One title on the list:
Anna Karenina by Leo Tolstoy (1873-77)Read about the other entries on the list.
Anna Karenina is a complicated, ambiguous mother. She cares deeply about her young son, Seryozha, but feels that her life has only properly begun when she meets the glamorous Count Vronsky. She leaves her passionless marriage and therefore her son in order to be with Vronsky, but misses Seryozha desperately. There is a moving scene when she returns to her son's bedside on his birthday after a long absence. She has a daughter by Vronsky but can't feel the same way about the baby as she does about Seryozha. Things, famously, don't end well for her.

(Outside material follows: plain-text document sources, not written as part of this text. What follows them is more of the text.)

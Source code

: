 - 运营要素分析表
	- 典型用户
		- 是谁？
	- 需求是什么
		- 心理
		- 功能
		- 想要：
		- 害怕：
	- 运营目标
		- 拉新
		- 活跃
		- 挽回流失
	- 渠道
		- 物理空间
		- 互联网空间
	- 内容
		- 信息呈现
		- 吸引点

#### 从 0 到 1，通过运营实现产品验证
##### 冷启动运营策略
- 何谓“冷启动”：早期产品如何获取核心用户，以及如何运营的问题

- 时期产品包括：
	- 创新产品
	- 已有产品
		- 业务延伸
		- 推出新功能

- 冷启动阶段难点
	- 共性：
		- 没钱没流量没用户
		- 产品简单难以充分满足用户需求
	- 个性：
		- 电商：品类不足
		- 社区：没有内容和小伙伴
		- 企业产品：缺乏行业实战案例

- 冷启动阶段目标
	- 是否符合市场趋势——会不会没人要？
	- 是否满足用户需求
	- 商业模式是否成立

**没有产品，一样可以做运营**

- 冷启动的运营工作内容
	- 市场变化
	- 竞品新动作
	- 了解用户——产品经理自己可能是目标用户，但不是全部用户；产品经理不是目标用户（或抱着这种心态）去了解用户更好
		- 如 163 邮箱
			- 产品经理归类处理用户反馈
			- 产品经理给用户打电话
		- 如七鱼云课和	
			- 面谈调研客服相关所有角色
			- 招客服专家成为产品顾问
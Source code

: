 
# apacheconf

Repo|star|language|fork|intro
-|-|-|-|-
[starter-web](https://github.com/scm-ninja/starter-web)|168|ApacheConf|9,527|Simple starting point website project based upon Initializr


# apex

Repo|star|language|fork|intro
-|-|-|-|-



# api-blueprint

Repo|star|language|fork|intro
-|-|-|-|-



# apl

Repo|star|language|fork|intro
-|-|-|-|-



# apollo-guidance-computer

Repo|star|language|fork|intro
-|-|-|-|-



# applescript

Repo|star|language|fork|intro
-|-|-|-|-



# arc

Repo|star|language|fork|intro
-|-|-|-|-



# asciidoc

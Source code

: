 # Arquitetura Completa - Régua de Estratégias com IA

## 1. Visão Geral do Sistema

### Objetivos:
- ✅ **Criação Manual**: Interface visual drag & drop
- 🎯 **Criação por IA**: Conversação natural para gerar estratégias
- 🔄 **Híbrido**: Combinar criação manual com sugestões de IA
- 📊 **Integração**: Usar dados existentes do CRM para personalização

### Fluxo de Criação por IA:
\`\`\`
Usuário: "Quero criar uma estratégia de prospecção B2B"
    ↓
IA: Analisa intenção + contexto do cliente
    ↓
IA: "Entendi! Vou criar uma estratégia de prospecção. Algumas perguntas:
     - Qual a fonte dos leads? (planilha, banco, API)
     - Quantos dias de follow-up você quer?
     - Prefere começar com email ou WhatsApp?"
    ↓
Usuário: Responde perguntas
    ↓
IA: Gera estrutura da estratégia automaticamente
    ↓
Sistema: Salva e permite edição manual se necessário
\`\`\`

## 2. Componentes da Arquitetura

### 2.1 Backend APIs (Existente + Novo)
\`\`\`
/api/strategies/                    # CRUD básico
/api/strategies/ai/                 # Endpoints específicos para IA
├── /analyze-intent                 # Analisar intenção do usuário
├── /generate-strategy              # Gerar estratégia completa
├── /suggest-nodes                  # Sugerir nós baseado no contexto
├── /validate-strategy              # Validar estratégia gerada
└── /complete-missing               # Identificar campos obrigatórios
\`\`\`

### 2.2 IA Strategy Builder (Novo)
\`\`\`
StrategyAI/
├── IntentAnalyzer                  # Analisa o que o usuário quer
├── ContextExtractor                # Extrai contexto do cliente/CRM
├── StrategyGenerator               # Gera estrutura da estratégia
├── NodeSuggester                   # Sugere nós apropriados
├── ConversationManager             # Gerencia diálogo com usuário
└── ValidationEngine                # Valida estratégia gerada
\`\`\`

Anna Karenina also appears on Esther Freud's list top ten list of love stories, Elizabeth Kostova's list of favorite books, James Gray's list of best books, Marie Arana's list of the best books about love, Ha Jin's most important books list, Tom Perrotta's ten favorite books list, Claire Messud's list of her five most important books, Alexander McCall Smith's list of his five most important books, Mohsin Hamid's list of his ten favorite books, Louis Begley's list of favorite novels about cheating lovers, and among the top ten works of literature according to Peter Carey and Norman Mailer. John Mullan put it on his lists of ten of the best births in literature, ten of the best ice-skating episodes in literature, and ten of the best balls in literature.